## [WHAT IS REQUIRED]
Going through the entries below, work out how many lines have the string "Tracking" in them. Give the number and nothing more.

## [TASK INPUTS]
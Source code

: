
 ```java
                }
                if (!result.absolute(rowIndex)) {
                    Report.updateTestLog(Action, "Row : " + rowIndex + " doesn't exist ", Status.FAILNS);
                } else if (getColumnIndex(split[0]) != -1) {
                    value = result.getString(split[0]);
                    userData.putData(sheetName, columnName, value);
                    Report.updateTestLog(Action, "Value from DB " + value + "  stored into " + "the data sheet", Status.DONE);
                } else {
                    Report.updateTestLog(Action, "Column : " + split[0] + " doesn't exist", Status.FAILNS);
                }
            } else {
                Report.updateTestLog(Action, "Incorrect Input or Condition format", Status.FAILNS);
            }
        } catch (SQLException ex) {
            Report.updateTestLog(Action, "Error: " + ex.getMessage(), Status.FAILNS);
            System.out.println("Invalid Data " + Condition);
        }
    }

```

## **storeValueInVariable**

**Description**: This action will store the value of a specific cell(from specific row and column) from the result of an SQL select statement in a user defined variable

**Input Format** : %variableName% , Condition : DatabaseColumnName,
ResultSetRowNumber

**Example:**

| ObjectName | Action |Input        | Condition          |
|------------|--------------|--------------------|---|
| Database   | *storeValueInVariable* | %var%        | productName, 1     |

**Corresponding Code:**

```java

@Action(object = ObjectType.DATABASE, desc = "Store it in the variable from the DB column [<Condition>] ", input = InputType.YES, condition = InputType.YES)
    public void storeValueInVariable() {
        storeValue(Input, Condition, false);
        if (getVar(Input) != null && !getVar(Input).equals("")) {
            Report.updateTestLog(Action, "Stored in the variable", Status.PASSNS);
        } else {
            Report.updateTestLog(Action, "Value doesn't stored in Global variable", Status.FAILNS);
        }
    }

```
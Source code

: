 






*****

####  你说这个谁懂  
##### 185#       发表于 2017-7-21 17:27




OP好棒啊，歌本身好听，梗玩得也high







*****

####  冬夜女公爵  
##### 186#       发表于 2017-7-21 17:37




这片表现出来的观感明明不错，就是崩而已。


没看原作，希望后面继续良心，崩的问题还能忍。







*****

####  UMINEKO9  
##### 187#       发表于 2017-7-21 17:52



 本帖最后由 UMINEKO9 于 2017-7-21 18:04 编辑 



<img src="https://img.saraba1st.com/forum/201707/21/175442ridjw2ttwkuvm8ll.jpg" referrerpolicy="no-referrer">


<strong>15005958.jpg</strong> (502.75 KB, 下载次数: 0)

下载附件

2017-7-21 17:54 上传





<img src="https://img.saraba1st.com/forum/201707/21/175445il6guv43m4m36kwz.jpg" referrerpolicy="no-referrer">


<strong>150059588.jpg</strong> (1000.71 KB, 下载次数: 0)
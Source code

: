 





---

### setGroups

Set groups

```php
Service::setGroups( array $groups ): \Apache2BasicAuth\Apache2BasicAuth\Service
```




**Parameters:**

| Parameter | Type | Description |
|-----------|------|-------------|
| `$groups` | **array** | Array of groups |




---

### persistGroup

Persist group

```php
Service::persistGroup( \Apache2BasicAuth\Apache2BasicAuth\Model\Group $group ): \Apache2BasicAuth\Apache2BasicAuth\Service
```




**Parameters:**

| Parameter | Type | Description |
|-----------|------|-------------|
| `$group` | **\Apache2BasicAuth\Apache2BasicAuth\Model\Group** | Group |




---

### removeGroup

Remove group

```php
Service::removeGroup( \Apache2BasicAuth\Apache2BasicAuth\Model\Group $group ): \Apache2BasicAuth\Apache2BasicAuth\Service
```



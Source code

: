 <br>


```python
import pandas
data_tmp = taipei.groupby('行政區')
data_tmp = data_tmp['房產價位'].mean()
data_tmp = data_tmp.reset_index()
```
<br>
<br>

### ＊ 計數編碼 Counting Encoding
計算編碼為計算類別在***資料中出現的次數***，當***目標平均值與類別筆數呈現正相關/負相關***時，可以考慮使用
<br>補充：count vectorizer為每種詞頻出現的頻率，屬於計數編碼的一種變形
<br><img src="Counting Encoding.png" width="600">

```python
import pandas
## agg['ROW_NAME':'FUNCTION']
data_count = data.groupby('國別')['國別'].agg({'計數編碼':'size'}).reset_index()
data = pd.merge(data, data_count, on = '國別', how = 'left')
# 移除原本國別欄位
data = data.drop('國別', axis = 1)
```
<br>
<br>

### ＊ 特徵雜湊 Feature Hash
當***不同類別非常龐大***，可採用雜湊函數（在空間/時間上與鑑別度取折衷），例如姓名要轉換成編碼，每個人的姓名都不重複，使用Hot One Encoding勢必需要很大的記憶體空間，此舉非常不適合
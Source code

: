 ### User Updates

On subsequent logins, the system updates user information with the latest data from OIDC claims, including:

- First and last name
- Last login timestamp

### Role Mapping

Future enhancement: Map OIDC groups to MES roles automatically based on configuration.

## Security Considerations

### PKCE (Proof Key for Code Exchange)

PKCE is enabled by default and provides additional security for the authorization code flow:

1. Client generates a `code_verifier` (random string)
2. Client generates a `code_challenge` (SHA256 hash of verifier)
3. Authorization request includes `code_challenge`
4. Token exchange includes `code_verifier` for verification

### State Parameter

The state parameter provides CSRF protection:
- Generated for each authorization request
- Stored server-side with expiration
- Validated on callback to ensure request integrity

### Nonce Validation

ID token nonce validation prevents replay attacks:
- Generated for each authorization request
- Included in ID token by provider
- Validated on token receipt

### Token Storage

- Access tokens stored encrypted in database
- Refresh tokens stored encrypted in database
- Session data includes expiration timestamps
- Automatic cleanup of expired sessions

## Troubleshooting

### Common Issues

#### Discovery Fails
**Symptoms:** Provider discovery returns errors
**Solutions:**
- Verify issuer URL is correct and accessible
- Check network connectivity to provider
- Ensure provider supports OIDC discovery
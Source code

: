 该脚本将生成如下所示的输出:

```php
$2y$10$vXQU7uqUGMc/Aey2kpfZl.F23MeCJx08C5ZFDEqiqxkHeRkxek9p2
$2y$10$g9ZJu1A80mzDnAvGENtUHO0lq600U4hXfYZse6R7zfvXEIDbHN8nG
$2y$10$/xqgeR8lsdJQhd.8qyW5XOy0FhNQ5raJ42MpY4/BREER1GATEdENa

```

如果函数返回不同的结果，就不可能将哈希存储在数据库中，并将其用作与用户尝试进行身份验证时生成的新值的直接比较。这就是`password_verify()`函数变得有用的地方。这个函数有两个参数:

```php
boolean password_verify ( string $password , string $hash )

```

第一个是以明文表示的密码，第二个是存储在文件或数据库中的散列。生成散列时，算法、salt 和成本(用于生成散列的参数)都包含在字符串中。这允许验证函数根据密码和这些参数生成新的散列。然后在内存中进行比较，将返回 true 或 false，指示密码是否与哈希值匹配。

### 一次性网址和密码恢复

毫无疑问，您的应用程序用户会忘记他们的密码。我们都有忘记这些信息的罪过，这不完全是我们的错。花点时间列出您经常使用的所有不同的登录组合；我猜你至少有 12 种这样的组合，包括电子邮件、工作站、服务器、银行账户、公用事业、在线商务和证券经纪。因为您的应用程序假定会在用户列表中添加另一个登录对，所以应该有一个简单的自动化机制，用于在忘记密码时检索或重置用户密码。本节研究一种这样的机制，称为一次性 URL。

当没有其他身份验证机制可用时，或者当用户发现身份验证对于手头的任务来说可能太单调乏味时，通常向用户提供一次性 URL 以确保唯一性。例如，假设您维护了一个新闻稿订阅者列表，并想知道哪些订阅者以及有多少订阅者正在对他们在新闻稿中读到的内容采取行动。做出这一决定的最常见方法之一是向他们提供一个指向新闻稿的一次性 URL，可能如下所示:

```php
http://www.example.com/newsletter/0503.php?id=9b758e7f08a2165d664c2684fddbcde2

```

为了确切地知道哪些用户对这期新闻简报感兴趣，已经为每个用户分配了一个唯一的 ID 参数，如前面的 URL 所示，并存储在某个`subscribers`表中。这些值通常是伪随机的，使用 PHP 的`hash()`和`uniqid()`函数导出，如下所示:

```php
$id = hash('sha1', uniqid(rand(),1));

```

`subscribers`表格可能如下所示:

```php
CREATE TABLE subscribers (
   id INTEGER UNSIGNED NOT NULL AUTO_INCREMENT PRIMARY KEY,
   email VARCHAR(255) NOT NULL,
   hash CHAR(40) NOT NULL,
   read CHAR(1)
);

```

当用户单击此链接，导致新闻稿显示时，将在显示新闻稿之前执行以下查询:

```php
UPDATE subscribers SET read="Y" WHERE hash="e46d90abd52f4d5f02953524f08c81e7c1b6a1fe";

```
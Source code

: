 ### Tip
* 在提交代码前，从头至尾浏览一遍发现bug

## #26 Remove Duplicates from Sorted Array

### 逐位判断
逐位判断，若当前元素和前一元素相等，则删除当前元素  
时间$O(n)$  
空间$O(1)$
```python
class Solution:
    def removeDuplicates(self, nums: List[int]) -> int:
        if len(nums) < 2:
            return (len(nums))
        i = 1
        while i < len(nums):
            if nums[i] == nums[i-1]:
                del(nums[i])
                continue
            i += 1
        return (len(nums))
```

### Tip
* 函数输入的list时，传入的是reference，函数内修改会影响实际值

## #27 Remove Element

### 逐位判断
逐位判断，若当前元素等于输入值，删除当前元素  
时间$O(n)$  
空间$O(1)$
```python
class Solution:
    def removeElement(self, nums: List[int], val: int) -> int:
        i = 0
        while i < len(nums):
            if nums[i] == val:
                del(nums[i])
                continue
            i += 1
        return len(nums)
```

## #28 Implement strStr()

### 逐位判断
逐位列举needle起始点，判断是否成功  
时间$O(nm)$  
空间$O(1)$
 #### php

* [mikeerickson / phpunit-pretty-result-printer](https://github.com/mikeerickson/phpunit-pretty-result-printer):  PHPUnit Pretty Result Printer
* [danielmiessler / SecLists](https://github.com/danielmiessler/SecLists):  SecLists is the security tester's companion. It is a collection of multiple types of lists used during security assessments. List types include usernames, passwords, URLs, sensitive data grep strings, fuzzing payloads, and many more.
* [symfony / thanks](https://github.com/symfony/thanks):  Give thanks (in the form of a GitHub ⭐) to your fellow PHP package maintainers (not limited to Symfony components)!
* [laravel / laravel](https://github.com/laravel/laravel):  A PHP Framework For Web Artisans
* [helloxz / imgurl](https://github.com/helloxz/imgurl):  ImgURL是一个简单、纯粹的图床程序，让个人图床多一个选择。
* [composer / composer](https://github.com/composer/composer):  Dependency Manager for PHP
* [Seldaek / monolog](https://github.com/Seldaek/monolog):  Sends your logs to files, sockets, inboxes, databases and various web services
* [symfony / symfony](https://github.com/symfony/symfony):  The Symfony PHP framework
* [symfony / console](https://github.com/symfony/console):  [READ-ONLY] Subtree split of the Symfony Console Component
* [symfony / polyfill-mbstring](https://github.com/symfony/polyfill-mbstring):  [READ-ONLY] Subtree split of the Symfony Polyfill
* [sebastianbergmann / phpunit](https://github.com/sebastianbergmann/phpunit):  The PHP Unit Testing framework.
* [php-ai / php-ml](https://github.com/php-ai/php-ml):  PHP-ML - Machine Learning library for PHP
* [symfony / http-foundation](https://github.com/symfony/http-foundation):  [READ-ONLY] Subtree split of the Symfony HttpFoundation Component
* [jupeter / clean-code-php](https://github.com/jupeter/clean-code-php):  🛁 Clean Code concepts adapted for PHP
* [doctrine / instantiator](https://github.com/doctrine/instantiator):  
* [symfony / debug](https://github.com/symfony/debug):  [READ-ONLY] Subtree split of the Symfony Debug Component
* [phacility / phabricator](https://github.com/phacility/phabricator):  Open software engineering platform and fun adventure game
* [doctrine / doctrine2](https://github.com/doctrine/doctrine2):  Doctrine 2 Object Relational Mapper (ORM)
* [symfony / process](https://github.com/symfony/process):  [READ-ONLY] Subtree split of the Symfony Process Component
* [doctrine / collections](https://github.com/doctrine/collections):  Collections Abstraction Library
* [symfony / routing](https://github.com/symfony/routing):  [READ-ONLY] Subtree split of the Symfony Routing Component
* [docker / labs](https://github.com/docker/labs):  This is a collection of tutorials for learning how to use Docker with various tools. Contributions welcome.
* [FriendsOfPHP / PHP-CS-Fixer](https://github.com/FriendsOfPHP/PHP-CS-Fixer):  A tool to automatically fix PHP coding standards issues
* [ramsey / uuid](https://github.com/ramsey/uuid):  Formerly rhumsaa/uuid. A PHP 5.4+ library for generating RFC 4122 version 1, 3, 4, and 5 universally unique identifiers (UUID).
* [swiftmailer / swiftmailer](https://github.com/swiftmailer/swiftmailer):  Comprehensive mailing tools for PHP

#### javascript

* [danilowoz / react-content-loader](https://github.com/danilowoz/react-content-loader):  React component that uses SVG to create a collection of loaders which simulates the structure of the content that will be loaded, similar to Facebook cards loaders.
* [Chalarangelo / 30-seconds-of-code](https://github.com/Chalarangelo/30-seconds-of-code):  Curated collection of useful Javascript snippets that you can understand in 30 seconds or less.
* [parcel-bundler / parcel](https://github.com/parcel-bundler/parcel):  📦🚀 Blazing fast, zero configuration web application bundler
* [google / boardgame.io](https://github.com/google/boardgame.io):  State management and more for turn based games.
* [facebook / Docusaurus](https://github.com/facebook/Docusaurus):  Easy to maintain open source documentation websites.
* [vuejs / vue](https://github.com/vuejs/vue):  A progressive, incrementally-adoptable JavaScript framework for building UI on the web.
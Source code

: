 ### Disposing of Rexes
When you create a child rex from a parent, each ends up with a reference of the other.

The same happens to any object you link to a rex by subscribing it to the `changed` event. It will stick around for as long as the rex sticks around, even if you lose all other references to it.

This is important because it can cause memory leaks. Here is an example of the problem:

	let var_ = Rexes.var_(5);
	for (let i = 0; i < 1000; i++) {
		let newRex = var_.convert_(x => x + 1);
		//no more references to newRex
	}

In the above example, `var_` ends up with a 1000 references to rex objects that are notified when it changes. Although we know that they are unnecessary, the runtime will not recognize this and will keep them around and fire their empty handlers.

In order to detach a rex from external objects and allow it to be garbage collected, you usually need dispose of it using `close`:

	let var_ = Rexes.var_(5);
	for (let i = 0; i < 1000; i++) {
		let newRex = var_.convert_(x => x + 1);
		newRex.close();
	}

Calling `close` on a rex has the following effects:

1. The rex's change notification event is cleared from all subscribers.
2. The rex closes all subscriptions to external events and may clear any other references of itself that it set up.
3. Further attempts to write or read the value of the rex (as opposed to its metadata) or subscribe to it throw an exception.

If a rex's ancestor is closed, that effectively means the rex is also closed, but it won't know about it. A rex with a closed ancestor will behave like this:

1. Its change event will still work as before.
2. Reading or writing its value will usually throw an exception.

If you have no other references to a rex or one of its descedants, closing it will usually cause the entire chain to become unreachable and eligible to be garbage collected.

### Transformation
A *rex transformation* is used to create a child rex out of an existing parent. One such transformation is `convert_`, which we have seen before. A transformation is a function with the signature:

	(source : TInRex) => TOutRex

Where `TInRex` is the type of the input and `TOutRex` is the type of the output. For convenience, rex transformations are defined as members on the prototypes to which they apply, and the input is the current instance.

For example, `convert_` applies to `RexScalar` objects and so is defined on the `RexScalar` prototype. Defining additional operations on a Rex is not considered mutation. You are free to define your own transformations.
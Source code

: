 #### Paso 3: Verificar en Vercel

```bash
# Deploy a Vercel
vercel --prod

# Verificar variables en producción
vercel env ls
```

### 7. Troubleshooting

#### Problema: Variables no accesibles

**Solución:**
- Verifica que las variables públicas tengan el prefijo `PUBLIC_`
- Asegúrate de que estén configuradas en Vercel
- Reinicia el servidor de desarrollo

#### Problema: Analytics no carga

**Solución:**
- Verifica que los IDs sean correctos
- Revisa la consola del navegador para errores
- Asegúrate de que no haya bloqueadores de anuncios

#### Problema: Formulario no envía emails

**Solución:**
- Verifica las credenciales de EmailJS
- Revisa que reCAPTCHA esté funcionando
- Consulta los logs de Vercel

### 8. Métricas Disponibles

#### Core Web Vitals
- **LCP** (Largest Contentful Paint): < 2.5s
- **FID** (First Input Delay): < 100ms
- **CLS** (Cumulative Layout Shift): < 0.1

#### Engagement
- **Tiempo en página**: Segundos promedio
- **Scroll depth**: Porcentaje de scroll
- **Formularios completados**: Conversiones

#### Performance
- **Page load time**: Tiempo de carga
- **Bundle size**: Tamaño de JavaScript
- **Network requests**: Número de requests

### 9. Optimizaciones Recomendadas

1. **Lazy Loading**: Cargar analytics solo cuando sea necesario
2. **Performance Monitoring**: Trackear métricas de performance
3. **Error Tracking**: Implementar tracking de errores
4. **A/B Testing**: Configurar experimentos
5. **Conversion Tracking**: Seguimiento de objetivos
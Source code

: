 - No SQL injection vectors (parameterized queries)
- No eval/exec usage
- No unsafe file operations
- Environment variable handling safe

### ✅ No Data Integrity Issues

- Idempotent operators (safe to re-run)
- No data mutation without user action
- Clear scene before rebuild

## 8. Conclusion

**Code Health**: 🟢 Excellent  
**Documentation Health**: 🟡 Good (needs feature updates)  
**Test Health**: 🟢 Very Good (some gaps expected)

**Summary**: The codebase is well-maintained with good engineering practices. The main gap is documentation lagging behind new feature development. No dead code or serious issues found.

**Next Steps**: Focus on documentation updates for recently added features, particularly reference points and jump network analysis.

## [SOLUTION]
2